Romance language stemmers

Links to resources

The Romance languages have a wealth of different i-suffixes (*) among the verb forms, and relatively few for the other parts of speech. In addition to this, many verbs exhibit irregularities. Many also have short stems, leading to dangers of over-stemming. The verb, therefore, tends to dominate initial thinking about stemming in these languages.

An algorithmic stemmer can usually reduce the multiple forms of a verb to at most two or three, and often just one. This is probably adequate for standard IR use, where the verb is used rather less than other parts of speech in short queries.

In French the verb endings ent and ons cannot be removed without unacceptable overstemming.

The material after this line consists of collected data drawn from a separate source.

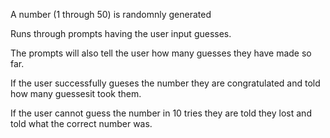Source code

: A number (1 through 50) is randomnly generated

Runs through prompts having the user input guesses.

The prompts will also tell the user how many guesses they have made so far.

If the user successfully gueses the number they are congratulated and told how many guessesit took them.

If the user cannot guess the number in 10 tries they are told they lost and told what the correct number was.
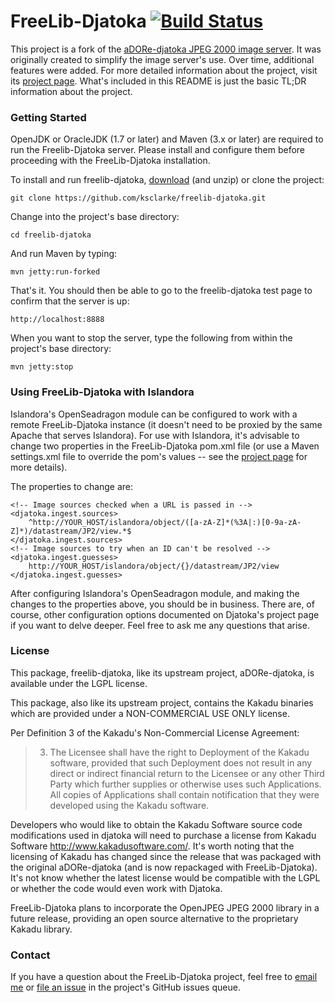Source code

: # FreeLib-Djatoka [![Build Status](https://travis-ci.org/ksclarke/freelib-djatoka.png?branch=master)](https://travis-ci.org/ksclarke/freelib-djatoka)

This project is a fork of the [aDORe-djatoka JPEG 2000 image server](http://sourceforge.net/apps/mediawiki/djatoka/index.php?title=Main_Page).  It was originally created to simplify the image server's use. Over time, additional features were added.  For more detailed information about the project, visit its [project page](http://projects.freelibrary.info/freelib-djatoka).  What's included in this README is just the basic TL;DR information about the project.

### Getting Started

OpenJDK or OracleJDK (1.7 or later) and Maven (3.x or later) are required to run the Freelib-Djatoka server.  Please install and configure them before proceeding with the FreeLib-Djatoka installation.

To install and run freelib-djatoka, [download](https://github.com/ksclarke/freelib-djatoka/archive/master.zip) (and unzip) or clone the project:

    git clone https://github.com/ksclarke/freelib-djatoka.git

Change into the project's base directory:

    cd freelib-djatoka

And run Maven by typing:

    mvn jetty:run-forked

That's it.  You should then be able to go to the freelib-djatoka test page to confirm that the server is up:

    http://localhost:8888

When you want to stop the server, type the following from within the project's base directory:

    mvn jetty:stop

### Using FreeLib-Djatoka with Islandora

Islandora's OpenSeadragon module can be configured to work with a remote FreeLib-Djatoka instance (it doesn't need to be proxied by the same Apache that serves Islandora).  For use with Islandora, it's advisable to change two properties in the FreeLib-Djatoka pom.xml file (or use a Maven settings.xml file to override the pom's values -- see the [project page](http://projects.freelibrary.info/freelib-djatoka) for more details).

The properties to change are:

    <!-- Image sources checked when a URL is passed in -->
    <djatoka.ingest.sources>
        ^http://YOUR_HOST/islandora/object/([a-zA-Z]*(%3A|:)[0-9a-zA-Z]*)/datastream/JP2/view.*$
    </djatoka.ingest.sources>
    <!-- Image sources to try when an ID can't be resolved -->
    <djatoka.ingest.guesses>
        http://YOUR_HOST/islandora/object/{}/datastream/JP2/view
    </djatoka.ingest.guesses>

After configuring Islandora's OpenSeadragon module, and making the changes to the properties above, you should be in business.  There are, of course, other configuration options documented on Djatoka's project page if you want to delve deeper. Feel free to ask me any questions that arise.

### License

This package, freelib-djatoka, like its upstream project, aDORe-djatoka, is available under the LGPL license.

This package, also like its upstream project, contains the Kakadu binaries which are provided under a NON-COMMERCIAL USE ONLY license. 

Per Definition 3 of the Kakadu's Non-Commercial License Agreement:

> 3. The Licensee shall have the right to Deployment of the Kakadu
> software, provided that such Deployment does not result in any
> direct or indirect financial return to the Licensee or any other
> Third Party which further supplies or otherwise uses such
> Applications.  All copies of Applications shall contain notification
> that they were developed using the Kakadu software.

Developers who would like to obtain the Kakadu Software source code modifications used in djatoka will need to purchase a license from Kakadu Software <http://www.kakadusoftware.com/>.  It's worth noting that the licensing of Kakadu has changed since the release that was packaged with the original aDORe-djatoka (and is now repackaged with FreeLib-Djatoka).  It's not know whether the latest license would be compatible with the LGPL or whether the code would even work with Djatoka.

FreeLib-Djatoka plans to incorporate the OpenJPEG JPEG 2000 library in a future release, providing an open source alternative to the proprietary Kakadu library.

### Contact

If you have a question about the FreeLib-Djatoka project, feel free to <a href="mailto:ksclarke@gmail.com">email me</a> or [file an issue](https://github.com/ksclarke/freelib-djatoka/issues "GitHub Issues Queue") in the project's GitHub issues queue.
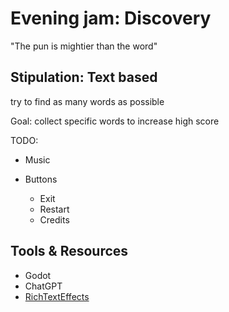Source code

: # Evening jam: Discovery

"The pun is mightier than the word"

## Stipulation: Text based

try to find as many words as possible

Goal: collect specific words to increase high score

TODO:

- Music

- Buttons
  - Exit
  - Restart
  - Credits

## Tools & Resources

- Godot
- ChatGPT
- [RichTextEffects](https://github.com/teebarjunk/godot-text_effects)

The ons form is rarer, but ent forms are quite common, and will appear regularly throughout a stemmed vocabulary.

In Italian, the final vowel of nouns and adjectives indicates number and gender (amico is male friend, amica is female friend) and its removal is a necessary part of stemming, but the final vowel sometimes separates words of different meanings (banco is bench, banca is bank), which leads to some over-stemming.

The d-suffixes of all four languages follow a similar pattern. They can be tabulated as follows,

French Spanish Portug. Italian
noun ANCE ance anza eza anza
adjective IC ique ico ico ico
noun ISM isme ismo ismo ismo
adjective ABLE able able ável abile
adjective IBLE - ible ível ibile
noun IST iste ista ista ista
adjective OUS eux oso oso oso
noun MENT ment amiento amento mente
noun ATOR ateur ador ador attore
noun ATRESS atrice - - atrice
noun ATION ation ación ação azione
noun LOGY logie logía logía logia
noun USION usion ución ución uzione
noun ENCE ence encia ência enza
adjective ENT ent ente ente ente
noun ANCE ance ancia ância anza
noun ANT ant ante ante ante
adverb LY (e)ment (a)mente (a)mente (a)mente
noun ITY ité idad idade ità
adjective IVE if ive ivo ivo
verb ATE at at at at

Equivalent English forms are shown in upper case. In English, ATE is a valid ending, but in the Romance languages it only exists in combinations. The endings can appear in a number of styles. In Italian, oso can also be osa, osi or ose, French ique becomes ic in combinations.

The important combining forms are summarised in the following picture:

Graph showing important combining forms in English

In English, ABLE combines with LY to form ABLY. So in French, for example, able combines with (e)ment to form ablement. In some languages particular combinations are rare. In Italian, for example, ANT + LY, which would be the ending antemente, is so rare that it does not figure in the stemming algorithm. According to the picture, we should encounter the forms ICATIVELY and ICATIVITY, and dictionaries instance a few English words with these endings (communicatively for example). But in practice three is the maximum number of derivational suffixes that one need consider in combination.